Collected data:
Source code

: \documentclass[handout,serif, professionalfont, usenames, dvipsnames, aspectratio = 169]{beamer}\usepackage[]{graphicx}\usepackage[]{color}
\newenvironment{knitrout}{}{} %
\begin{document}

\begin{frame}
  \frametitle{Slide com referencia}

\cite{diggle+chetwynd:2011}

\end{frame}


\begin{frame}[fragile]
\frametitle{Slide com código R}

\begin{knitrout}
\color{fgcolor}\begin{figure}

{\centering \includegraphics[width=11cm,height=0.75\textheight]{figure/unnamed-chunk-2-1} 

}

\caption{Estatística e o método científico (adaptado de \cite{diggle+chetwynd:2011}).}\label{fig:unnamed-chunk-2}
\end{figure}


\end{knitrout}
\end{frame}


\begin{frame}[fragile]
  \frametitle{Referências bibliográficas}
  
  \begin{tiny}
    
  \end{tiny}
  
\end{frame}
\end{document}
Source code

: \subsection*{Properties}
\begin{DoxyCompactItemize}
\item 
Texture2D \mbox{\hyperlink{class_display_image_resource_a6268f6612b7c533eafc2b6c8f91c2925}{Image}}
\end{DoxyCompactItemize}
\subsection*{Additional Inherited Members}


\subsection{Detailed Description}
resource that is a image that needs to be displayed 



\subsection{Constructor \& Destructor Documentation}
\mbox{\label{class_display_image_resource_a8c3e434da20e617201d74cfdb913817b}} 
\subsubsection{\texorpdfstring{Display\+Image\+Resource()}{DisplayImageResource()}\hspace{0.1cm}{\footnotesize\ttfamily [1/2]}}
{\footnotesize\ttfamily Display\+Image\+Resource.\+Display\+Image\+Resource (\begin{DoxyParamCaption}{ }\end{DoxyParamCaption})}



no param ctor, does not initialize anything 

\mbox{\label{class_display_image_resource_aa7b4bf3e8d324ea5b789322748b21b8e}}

What you will do: When a line contains the string "DoxyCompactItemize", copy it from the records.

Output for this exercise:
\begin{DoxyCompactItemize}
\end{DoxyCompactItemize}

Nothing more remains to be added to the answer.